Jahrelang galt Erythema multiforme als Manifestation des leichten Spektrums der Hypersensitivitätsreaktionen auf Arzneimittel und gehörte damit zur selben Krankheitsgruppe wie das Stevens-Johnson-Syndrom und die toxische epidermale Nekrolyse. Inzwischen gibt es jedoch Belege dafür, dass sich EM von diesen anderen Krankheiten unterscheidet.
Ätiologie
Die Mehrzahl der Fälle wird verursacht durch
HSV-1 ist eher eine Ursache als HSV-2, obwohl unklar ist, ob EM-Läsionen eine spezifische oder unspezifische Reaktion auf das Virus darstellen. Derzeit wird angenommen, dass EM durch eine T-Zell-vermittelte zytolytische Reaktion auf die HSV-DNA-Fragmente in den Keratinozyten entsteht.
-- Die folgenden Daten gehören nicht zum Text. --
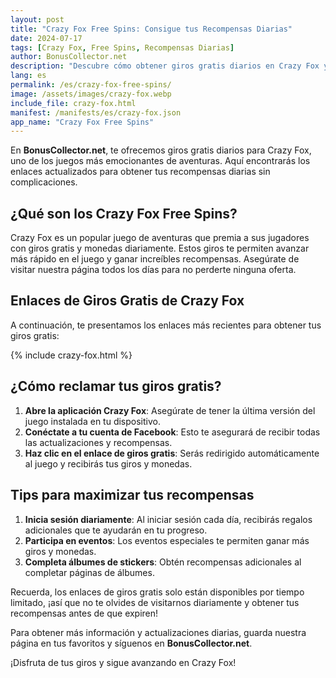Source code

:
 ```yaml
---
layout: post
title: "Crazy Fox Free Spins: Consigue tus Recompensas Diarias"
date: 2024-07-17
tags: [Crazy Fox, Free Spins, Recompensas Diarias]
author: BonusCollector.net
description: "Descubre cómo obtener giros gratis diarios en Crazy Fox y maximiza tus recompensas en el juego."
lang: es
permalink: /es/crazy-fox-free-spins/
image: /assets/images/crazy-fox.webp
include_file: crazy-fox.html
manifest: /manifests/es/crazy-fox.json
app_name: "Crazy Fox Free Spins"
---
```


En **BonusCollector.net**, te ofrecemos giros gratis diarios para Crazy Fox, uno de los juegos más emocionantes de aventuras. Aquí encontrarás los enlaces actualizados para obtener tus recompensas diarias sin complicaciones.

## ¿Qué son los Crazy Fox Free Spins?

Crazy Fox es un popular juego de aventuras que premia a sus jugadores con giros gratis y monedas diariamente. Estos giros te permiten avanzar más rápido en el juego y ganar increíbles recompensas. Asegúrate de visitar nuestra página todos los días para no perderte ninguna oferta.

## Enlaces de Giros Gratis de Crazy Fox

A continuación, te presentamos los enlaces más recientes para obtener tus giros gratis:

{% include crazy-fox.html %}

## ¿Cómo reclamar tus giros gratis?

1. **Abre la aplicación Crazy Fox**: Asegúrate de tener la última versión del juego instalada en tu dispositivo.
2. **Conéctate a tu cuenta de Facebook**: Esto te asegurará de recibir todas las actualizaciones y recompensas.
3. **Haz clic en el enlace de giros gratis**: Serás redirigido automáticamente al juego y recibirás tus giros y monedas.

## Tips para maximizar tus recompensas

1. **Inicia sesión diariamente**: Al iniciar sesión cada día, recibirás regalos adicionales que te ayudarán en tu progreso.
2. **Participa en eventos**: Los eventos especiales te permiten ganar más giros y monedas.
3. **Completa álbumes de stickers**: Obtén recompensas adicionales al completar páginas de álbumes.

Recuerda, los enlaces de giros gratis solo están disponibles por tiempo limitado, ¡así que no te olvides de visitarnos diariamente y obtener tus recompensas antes de que expiren!

Para obtener más información y actualizaciones diarias, guarda nuestra página en tus favoritos y síguenos en **BonusCollector.net**.

¡Disfruta de tus giros y sigue avanzando en Crazy Fox!
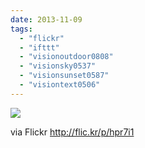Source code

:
 ```yaml
---
date: 2013-11-09
tags: 
  - "flickr"
  - "ifttt"
  - "visionoutdoor0808"
  - "visionsky0537"
  - "visionsunset0587"
  - "visiontext0506"
---
```


![](http://farm3.staticflickr.com/2878/10766886666_f020e616c4_b.jpg)  

  
  
via Flickr http://flic.kr/p/hpr7i1
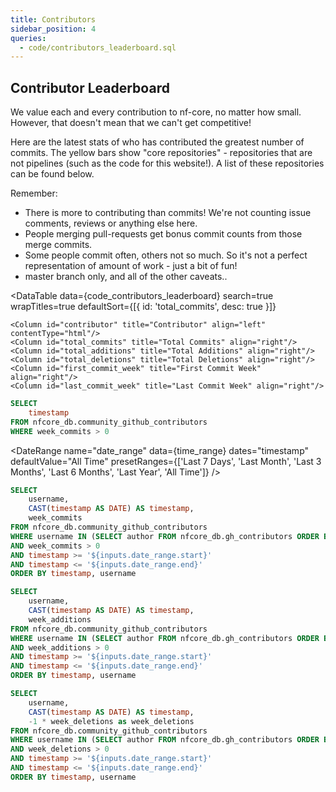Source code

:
 ```yaml
---
title: Contributors
sidebar_position: 4
queries:
  - code/contributors_leaderboard.sql
---
```


## Contributor Leaderboard

We value each and every contribution to nf-core, no matter how small. However, that doesn't mean that we can't get competitive!

Here are the latest stats of who has contributed the greatest number of commits. The yellow bars show "core repositories" - repositories that are not pipelines (such as the code for this website!). A list of these repositories can be found below.

Remember:

- There is more to contributing than commits! We're not counting issue comments, reviews or anything else here.
- People merging pull-requests get bonus commit counts from those merge commits.
- Some people commit often, others not so much. So it's not a perfect representation of amount of work - just a bit of fun!
- master branch only, and all of the other caveats..


<DataTable 
    data={code_contributors_leaderboard}
    search=true
    wrapTitles=true
    defaultSort={[{ id: 'total_commits', desc: true }]}
>
    <Column id="contributor" title="Contributor" align="left" contentType="html"/>
    <Column id="total_commits" title="Total Commits" align="right"/>
    <Column id="total_additions" title="Total Additions" align="right"/>
    <Column id="total_deletions" title="Total Deletions" align="right"/>
    <Column id="first_commit_week" title="First Commit Week" align="right"/>
    <Column id="last_commit_week" title="Last Commit Week" align="right"/>
</DataTable>

```sql time_range
SELECT 
    timestamp
FROM nfcore_db.community_github_contributors
WHERE week_commits > 0
```

<DateRange
    name="date_range"
    data={time_range}
    dates="timestamp"
    defaultValue="All Time"
    presetRanges={['Last 7 Days', 'Last Month', 'Last 3 Months', 'Last 6 Months', 'Last Year', 'All Time']}
/>

```sql top_contributors_commits_filtered
SELECT 
    username,
    CAST(timestamp AS DATE) AS timestamp,
    week_commits
FROM nfcore_db.community_github_contributors
WHERE username IN (SELECT author FROM nfcore_db.gh_contributors ORDER BY total_sum_commits DESC LIMIT 10) 
AND week_commits > 0
AND timestamp >= '${inputs.date_range.start}' 
AND timestamp <= '${inputs.date_range.end}'
ORDER BY timestamp, username
```

```sql top_contributors_additions_filtered
SELECT 
    username,
    CAST(timestamp AS DATE) AS timestamp,
    week_additions
FROM nfcore_db.community_github_contributors
WHERE username IN (SELECT author FROM nfcore_db.gh_contributors ORDER BY total_sum_additions DESC LIMIT 10) 
AND week_additions > 0
AND timestamp >= '${inputs.date_range.start}' 
AND timestamp <= '${inputs.date_range.end}'
ORDER BY timestamp, username
```

```sql top_contributors_deletions_filtered
SELECT 
    username,
    CAST(timestamp AS DATE) AS timestamp,
    -1 * week_deletions as week_deletions
FROM nfcore_db.community_github_contributors
WHERE username IN (SELECT author FROM nfcore_db.gh_contributors ORDER BY total_sum_deletions DESC LIMIT 10) 
AND week_deletions > 0
AND timestamp >= '${inputs.date_range.start}' 
AND timestamp <= '${inputs.date_range.end}'
ORDER BY timestamp, username
```


<Tabs>
    <Tab label="Commits">

<LineChart
    data={top_contributors_commits_filtered}
    x="timestamp"
    y="week_commits"
    series="username"
    sort=false
    yMin=0
/>

</Tab>
<Tab label="Additions">

<LineChart
    data={top_contributors_additions_filtered}
    x="timestamp"
    y="week_additions"
    series="username"
    sort=false
/>

</Tab>
<Tab label="Deletions">

<LineChart
    data={top_contributors_deletions_filtered}
    x="timestamp"
    y="week_deletions"
    series="username"
    sort=false
/>

</Tab>
</Tabs>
Eine genetische Prädisposition wird angenommen, da EM eine so seltene klinische Manifestation der HSV-Infektion ist, und mehrere HLA-Subtypen sind mit der Veranlagung, Läsionen zu entwickeln, in Verbindung gebracht worden.
Seltenere Ursachen sind Arzneimittel, Impfstoffe, andere Viruserkrankungen (besonders Hepatitis C) sowie eventuell SLE. EM, die bei Patienten mit SLE auftritt, wird manchmal als Rowell-Syndrom bezeichnet.
Symptome und Beschwerden
Erythema multiforme tritt plötzlich mit asymptomatischen, erythematösen Makulae, Papeln, Quaddeln, Bläschen, Bullae oder Kombinationen davon an den distalen Extremitäten (oft inkl. Handflächen und Fußsohlen) sowie im Gesicht auf. Die Läsionen sind typischerweise ringförmig mit violettem Zentrum und einem lividen Halo, die durch einen blassen Ring voneinander getrennt sind (Schießscheibenläsionen oder Kokarden). Die Läsionen sind symmetrisch und zentripetal angeordnet, häufig mit Ausbreitung auf den Rumpf. Einige Patienten erleben Juckreiz.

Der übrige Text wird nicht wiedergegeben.